La B es una transferencia por 500 costillas vacunas, un gol de arco a arco, o un viejo crack al que le tiran un sutién, y lo hieren más que con una voladora que te deje tatuado una docena de tapones de clavos en el pecho. Es el Panza dibujando por la zurda, el Mamaso sacándola de un dedazo del estadio o el Loco gambeteando de arco a arco, haciendo un gol que ni Maradona hubiese hecho, para que un cuervo anule aquella maravilla porque le pareció ver mano o foul.
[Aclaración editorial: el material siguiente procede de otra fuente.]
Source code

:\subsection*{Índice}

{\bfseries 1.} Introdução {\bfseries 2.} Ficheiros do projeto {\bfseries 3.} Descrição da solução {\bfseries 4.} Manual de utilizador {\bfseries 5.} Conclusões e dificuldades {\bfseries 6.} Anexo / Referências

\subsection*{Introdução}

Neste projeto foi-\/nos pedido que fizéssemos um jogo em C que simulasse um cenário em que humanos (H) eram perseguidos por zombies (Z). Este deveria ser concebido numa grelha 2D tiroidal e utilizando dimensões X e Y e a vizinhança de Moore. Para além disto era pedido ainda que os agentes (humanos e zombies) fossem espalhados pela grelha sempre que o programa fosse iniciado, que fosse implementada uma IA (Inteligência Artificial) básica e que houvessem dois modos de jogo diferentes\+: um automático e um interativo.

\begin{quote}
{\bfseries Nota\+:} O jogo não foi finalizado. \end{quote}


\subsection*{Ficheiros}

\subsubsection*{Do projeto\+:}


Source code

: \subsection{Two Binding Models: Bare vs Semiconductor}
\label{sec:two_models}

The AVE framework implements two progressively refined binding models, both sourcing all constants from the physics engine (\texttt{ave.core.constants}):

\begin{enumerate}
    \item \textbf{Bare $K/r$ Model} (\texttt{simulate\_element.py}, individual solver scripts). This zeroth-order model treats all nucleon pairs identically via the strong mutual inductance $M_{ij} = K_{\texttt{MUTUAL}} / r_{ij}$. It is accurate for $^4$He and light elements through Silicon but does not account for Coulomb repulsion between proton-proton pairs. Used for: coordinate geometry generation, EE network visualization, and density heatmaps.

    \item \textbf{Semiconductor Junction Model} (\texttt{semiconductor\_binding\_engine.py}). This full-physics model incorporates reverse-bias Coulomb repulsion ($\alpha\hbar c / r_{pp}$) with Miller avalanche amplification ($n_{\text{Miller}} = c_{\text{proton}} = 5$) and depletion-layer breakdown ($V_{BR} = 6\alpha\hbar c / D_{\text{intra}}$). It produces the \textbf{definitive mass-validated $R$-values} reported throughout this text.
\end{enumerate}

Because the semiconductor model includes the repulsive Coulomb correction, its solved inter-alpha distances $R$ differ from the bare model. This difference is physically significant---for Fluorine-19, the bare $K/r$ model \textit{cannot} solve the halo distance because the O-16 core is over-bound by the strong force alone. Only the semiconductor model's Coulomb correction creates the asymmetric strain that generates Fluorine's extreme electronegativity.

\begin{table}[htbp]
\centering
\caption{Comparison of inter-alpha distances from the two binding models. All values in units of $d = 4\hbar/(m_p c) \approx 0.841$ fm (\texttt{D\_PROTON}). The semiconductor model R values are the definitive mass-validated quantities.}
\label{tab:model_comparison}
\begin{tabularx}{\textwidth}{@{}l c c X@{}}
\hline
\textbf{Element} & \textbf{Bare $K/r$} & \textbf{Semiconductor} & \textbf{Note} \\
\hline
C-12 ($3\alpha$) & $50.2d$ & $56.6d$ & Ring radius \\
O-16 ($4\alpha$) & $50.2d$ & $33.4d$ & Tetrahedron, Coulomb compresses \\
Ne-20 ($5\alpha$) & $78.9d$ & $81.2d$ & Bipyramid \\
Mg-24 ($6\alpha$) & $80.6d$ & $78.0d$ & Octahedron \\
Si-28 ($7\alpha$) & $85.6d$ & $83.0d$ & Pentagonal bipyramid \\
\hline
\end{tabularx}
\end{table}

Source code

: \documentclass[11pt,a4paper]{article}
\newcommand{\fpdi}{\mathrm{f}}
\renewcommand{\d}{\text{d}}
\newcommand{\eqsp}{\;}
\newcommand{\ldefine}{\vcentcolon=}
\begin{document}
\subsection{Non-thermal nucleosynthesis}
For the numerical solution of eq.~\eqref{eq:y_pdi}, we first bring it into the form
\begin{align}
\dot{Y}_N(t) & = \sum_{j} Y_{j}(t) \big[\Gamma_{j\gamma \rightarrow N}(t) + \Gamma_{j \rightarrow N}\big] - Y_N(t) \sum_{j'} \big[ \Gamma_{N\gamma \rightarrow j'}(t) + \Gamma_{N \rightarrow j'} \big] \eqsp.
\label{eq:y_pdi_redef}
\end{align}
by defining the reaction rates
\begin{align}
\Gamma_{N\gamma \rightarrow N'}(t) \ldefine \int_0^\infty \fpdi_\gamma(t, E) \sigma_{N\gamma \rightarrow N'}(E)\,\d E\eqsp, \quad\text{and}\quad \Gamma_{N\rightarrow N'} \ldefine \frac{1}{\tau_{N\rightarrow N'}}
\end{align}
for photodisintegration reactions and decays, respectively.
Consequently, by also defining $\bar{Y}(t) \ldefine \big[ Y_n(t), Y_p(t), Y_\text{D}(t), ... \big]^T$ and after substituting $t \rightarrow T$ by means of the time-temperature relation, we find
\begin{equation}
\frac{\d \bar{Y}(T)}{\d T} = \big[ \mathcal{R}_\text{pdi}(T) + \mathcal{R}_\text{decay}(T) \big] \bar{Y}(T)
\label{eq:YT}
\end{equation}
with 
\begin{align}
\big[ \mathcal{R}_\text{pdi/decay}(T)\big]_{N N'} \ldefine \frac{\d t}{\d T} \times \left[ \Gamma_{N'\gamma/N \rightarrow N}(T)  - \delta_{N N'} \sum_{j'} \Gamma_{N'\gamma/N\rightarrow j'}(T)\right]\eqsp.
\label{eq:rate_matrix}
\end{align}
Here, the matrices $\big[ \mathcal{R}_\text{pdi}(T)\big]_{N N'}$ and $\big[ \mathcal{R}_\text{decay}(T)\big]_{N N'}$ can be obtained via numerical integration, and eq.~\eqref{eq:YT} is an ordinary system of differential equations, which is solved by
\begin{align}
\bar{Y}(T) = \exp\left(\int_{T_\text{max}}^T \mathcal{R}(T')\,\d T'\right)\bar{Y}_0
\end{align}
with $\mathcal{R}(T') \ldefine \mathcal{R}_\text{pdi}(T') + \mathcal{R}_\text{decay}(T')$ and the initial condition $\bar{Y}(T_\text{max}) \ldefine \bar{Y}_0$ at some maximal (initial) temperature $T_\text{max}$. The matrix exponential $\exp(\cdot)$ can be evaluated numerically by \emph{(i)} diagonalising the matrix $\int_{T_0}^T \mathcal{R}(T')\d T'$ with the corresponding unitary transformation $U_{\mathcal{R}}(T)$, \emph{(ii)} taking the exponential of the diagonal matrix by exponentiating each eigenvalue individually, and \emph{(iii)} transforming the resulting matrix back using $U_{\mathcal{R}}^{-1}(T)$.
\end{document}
La B son niños y niñas que corretean por la explanada de la tribuna mientras sus mayores gritan o cotillean entre mates, roscas de chicharrones, pastelitos de dulce y tortas de chocolate emergentes de plásticos envases de helados Crufi travestidos de tupper.
Eso es la B, y para vivir el fútbol hay que vivirla.
Jefe, ¿este me deja cerca del Olímpico?